Signed-off-by: Peter Zijlstra <a.p.zijlstra@chello.nl>
Link: http://lkml.kernel.org/r/1341910954.3462.102.camel@twins
Signed-off-by: Ingo Molnar <mingo@kernel.org>
---
 arch/x86/include/asm/perf_event.h         |   11 +++-
 arch/x86/kernel/cpu/perf_event.c          |   89 +++++++++++++++++++++++++---
 arch/x86/kernel/cpu/perf_event.h          |   20 +++++++
 arch/x86/kernel/cpu/perf_event_amd_ibs.c  |    4 +-
 arch/x86/kernel/cpu/perf_event_intel_ds.c |    7 +-
 5 files changed, 114 insertions(+), 17 deletions(-)

diff --git a/arch/x86/include/asm/perf_event.h b/arch/x86/include/asm/perf_event.h
index dab3935..cb4e43b 100644
--- a/arch/x86/include/asm/perf_event.h
+++ b/arch/x86/include/asm/perf_event.h
@@ -196,11 +196,16 @@ static inline u32 get_ibs_caps(void) { return 0; }
 extern void perf_events_lapic_init(void);
 
 /*
- * Abuse bit 3 of the cpu eflags register to indicate proper PEBS IP fixups.

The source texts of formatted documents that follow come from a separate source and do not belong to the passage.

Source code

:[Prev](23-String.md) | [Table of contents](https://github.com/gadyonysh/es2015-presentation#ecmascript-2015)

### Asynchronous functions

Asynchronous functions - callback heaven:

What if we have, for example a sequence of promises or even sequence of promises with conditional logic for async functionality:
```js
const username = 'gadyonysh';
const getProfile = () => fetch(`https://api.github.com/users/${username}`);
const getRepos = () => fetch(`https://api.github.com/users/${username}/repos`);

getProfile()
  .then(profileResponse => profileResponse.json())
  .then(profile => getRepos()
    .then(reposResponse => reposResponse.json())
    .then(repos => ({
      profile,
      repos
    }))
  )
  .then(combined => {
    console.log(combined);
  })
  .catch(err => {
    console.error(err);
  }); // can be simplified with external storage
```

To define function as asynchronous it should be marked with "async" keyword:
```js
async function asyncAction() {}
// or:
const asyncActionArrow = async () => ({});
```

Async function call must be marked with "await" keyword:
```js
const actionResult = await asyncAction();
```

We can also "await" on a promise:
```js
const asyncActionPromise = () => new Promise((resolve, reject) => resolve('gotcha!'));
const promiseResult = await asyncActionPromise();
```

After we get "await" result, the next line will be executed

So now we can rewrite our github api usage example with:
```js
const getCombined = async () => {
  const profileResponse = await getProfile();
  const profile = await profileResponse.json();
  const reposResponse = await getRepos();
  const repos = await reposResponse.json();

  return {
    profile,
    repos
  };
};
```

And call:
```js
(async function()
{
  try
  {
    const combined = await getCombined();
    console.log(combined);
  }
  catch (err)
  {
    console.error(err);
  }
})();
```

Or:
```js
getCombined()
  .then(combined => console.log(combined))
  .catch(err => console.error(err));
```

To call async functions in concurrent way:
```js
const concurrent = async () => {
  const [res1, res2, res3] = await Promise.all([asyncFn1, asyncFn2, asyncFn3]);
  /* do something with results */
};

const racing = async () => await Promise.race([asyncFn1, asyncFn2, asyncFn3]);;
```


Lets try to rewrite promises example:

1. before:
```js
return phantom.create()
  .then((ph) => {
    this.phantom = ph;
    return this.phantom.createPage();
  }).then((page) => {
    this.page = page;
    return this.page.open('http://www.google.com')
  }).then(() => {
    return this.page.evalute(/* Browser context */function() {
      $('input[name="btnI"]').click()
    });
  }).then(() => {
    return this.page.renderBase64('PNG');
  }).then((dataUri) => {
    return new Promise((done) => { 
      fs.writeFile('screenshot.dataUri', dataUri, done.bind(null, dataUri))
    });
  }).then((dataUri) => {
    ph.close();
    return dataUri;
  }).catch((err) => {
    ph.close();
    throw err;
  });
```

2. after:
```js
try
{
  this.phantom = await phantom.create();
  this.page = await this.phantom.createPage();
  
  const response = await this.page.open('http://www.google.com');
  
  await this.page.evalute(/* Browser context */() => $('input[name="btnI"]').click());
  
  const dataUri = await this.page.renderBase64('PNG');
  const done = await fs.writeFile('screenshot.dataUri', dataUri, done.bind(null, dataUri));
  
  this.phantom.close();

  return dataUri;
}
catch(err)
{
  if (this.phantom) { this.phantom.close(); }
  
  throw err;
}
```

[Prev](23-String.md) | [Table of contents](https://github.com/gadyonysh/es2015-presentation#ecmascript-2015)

- * This flag is otherwise unused and ABI specified to be 0, so nobody should
- * care what we do with it.
+ * Abuse bits {3,5} of the cpu eflags register. These flags are otherwise
+ * unused and ABI specified to be 0, so nobody should care what we do with
+ * them.
+ *
+ * EXACT - the IP points to the exact instruction that triggered the
+ *         event (HW bugs exempt).
+ * VM    - original X86_VM_MASK; see set_linear_ip().
  */
 #define PERF_EFLAGS_EXACT	(1UL << 3)
+#define PERF_EFLAGS_VM		(1UL << 5)
 
 struct pt_regs;
 extern unsigned long perf_instruction_pointer(struct pt_regs *regs);
diff --git a/arch/x86/kernel/cpu/perf_event.c b/arch/x86/kernel/cpu/perf_event.c
index 29557aa..915b876 100644
--- a/arch/x86/kernel/cpu/perf_event.c
+++ b/arch/x86/kernel/cpu/perf_event.c
@@ -32,6 +32,8 @@
 #include <asm/smp.h>
 #include <asm/alternative.h>
 #include <asm/timer.h>
+#include <asm/desc.h>
+#include <asm/ldt.h>
 
 #include "perf_event.h"
 
@@ -1738,6 +1740,29 @@ valid_user_frame(const void __user *fp, unsigned long size)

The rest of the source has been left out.